Comme à l'Etat, les rentrées fiscales se sont révélées bien meilleures qu'escomptées. Les impôts des personnes physiques ont rapporté 51,4 millions de plus que prévu (+9,3%), alors que ceux des personnes morales - les entreprises - ont bondi de 30,8 millions (+17,4%). L'explication de cette bonne fortune est double: d'une part, la conjoncture qui repart à la hausse, un effet particulièrement visible depuis 2017 pour les sociétés. D'autre part, les correctifs apportés aux dix dernières années, qui «rapportent» plus de 35 millions.

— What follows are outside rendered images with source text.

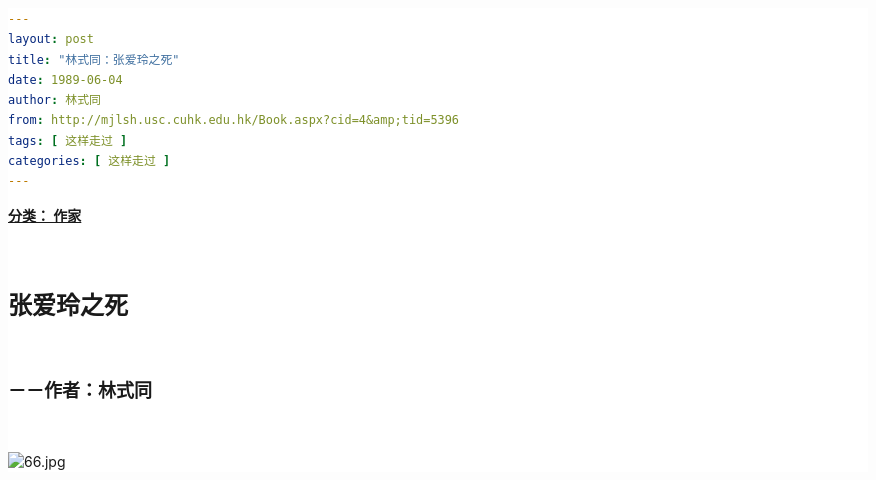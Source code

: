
 ```yaml
---
layout: post
title: "林式同：张爱玲之死"
date: 1989-06-04
author: 林式同
from: http://mjlsh.usc.cuhk.edu.hk/Book.aspx?cid=4&amp;tid=5396
tags: [ 这样走过 ]
categories: [ 这样走过 ]
---
```


<div style="margin: 15px 10px 10px 0px;">
<div>
<span id="ctl00_ContentPlaceHolder1_chapter1_SubjectLabel" style="font-weight:bold;text-decoration:underline;">
   分类： 作家
  </span>
</div>
<p class="p1">
<b>
<font size="5">
<span class="s1">
</span>
<br/>
</font>
</b>
</p>
<p class="p2">
<span class="s1">
<b>
<font size="5">
     张爱玲之死
    </font>
</b>
</span>
</p>
<p class="p1">
<b>
<font size="4">
<span class="s1">
</span>
<br/>
</font>
</b>
</p>
<p class="p2">
<span class="s1">
<b>
<font size="4">
     －－作者：林式同
    </font>
</b>
</span>
</p>
<p class="p1">
<span class="s1">
</span>
<br/>
</p>
<p class="p3">
<span class="s1">
<img alt="66.jpg" border="0" height="447" src="http://mjlsh.usc.cuhk.edu.hk/medias/contents/5396/66.jpg" width="320"/>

Régularisations de fraudeurs

La conseillère administrative Sandrine Salerno attribue cette dernière manne aux régularisations des fraudeurs. «Cet effet est lié à l'entrée en vigueur de l'échange automatique des données et à la possibilité d'avoir, une fois dans sa vie, droit à une amnistie fiscale.» Plusieurs contribuables ont manifestement choisi cette option, qui a également un effet positif sur les loyers encaissés par la Gérance immobilière municipale.

RFFA, la réforme qui fait peur

Nantie de 93,6 millions inattendus, la Ville a néanmoins joué la carte de la prudence. Le Conseil administratif a choisi d'affecter 82,2 millions à la réserve conjoncturelle créée l'an passé et déjà lestée de 22,4 millions. L'idée est d'anticiper les déficits que la Municipalité prévoit en cas d'acceptation par le peuple, en mai, de la réforme de la fiscalité des entreprises (RFFA). Ces pertes sont évaluées à 90 millions sur cinq ans, de 2020 à 2024. «Nous verrons si les effets de la réforme fiscale seront catastrophiques comme le prédit la gauche», expose la socialiste Sandrine Salerno. «En tout état de cause, ces déficits, on pourra les mettre à zéro en utilisant cette réserve conjoncturelle.»